"Plucky little chap!" cried Henley.

"But he's getting paid for it," Dixie said, bitterly. "He got overheated in the cold mountain-water, and he is in a bad fix, Alfred. I know when a sick person is dangerous, and he is."

She was moving on toward Pitman's now, and Henley was keeping step by her side. "You mustn't take it so hard," he said, in an effort to calm her. "It will come out all right."

"It is a ticklish thing, pneumonia is," she said; "and he hasn't got a doctor. Sam Pitman says it isn't anything but a cold, and he won't send for one. I was over there twice to-day, but he don't even want me to nurse him. I've got my things all done up at home and the folks in bed, and I'm going to stay with him all night if I have to have a knock-down-and-drag-out row to do it. I told Sam Pitman that I'd pay for the doctor out of my own pocket, but that just made him madder. He says I'm trying to come under his roof and run his affairs, and that I sha'n't do it. He may not let me in now. I don't know, but he is one of the devil's imps, if there ever was one. Mrs. Pitman is a little better, but he's got her under his thumb. She won't raise her voice when he is around."

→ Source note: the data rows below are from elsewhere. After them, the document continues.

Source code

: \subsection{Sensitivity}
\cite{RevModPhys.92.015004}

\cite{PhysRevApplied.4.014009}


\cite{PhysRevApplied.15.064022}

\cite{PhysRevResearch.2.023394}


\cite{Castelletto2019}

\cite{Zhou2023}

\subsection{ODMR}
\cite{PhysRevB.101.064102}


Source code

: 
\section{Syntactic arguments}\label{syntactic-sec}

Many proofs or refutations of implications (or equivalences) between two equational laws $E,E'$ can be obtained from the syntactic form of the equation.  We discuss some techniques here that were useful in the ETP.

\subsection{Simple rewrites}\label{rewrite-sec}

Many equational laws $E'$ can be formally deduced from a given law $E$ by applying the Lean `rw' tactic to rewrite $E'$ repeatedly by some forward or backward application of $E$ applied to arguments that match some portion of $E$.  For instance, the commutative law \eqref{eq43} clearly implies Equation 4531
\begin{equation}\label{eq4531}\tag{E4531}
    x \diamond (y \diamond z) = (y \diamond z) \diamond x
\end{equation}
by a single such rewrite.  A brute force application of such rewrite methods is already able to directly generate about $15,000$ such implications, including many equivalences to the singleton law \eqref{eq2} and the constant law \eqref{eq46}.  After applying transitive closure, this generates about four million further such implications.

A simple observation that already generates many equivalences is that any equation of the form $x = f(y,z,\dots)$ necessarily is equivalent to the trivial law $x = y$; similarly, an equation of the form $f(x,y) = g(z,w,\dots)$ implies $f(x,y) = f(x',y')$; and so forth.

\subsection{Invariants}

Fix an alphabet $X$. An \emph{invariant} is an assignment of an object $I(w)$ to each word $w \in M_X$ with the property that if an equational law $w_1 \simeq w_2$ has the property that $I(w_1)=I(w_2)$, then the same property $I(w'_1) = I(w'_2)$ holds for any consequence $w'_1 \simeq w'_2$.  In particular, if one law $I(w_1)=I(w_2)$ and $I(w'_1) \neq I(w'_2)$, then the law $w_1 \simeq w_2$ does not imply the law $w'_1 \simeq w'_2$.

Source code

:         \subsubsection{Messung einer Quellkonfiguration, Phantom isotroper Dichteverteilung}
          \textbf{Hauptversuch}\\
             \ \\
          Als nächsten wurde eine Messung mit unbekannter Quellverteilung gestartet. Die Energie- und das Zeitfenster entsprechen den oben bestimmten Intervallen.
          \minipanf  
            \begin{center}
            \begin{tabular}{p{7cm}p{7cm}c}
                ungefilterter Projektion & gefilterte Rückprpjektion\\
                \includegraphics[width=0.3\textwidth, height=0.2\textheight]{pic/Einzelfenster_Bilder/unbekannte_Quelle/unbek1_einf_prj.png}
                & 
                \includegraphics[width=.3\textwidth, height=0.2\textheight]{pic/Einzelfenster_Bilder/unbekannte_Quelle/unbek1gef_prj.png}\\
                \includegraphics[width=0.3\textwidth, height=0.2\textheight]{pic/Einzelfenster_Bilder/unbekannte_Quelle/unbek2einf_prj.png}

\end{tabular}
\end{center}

"We must have a doctor, that's certain," declared Henley. "You walk on and I'll run to town and bring Doctor Stone. He knows his business, and he'll take charge of the case if I back him. If Pitman tries to hinder us I'll jail him as sure as he's a foot high."

"Oh, Alfred, I wish you would get the doctor. I'm so glad I met you. I was worried to death. I know how to nurse in ordinary cases, but pneumonia is so treacherous. Hurry, please; I'll never forget you for this."

Twenty minutes later Henley entered the gate of Sam Pitman's diminutive farm-house. Three watch-dogs came from beneath the little front porch, but, recognizing the visitor, they stood wagging their tails cordially and uttering low whines of welcome. There was a broken harrow, with rusty iron teeth, leaning against the house near the log steps; a top-heavy ash-hopper and a lye-stained trough stood under the spreading branches of a beechnut-tree beside a rotting cider-press and a huge pot for heating water during hog-killing or for boiling lye and grease for the making of soap.

As Henley approached the steps Pitman and his wife, hearing the click of the gate-latch, came out on the porch, which was shaded by overhanging vines, and stood staring blankly at him. Henley was a gallant man, for his station in life, and he drew off his broad-brimmed hat and remained uncovered while he spoke.

"I've run over to inquire how little Joe is," he said, conscious of the grim opposition to his visit in the very air that hung around the farmer. "I happened to meet Miss Dixie Hart just now on her way here, and she was considerably upset."

"Nothin' wrong with the boy," Pitman muttered, surlily. "That gal, like most of her meddlin' sort, is havin' a regular conniption-fit over nothin'. I reckon she is afeard thar'll be one less on the marryin' list a few years from now. He was a pesky fool, anyway, plungin' in cold water to attend to her business. He's had croupy coughs before this, an' wheezin'-spells, an' been hot like all childern will when they eat too much, but we never went stark crazy over it."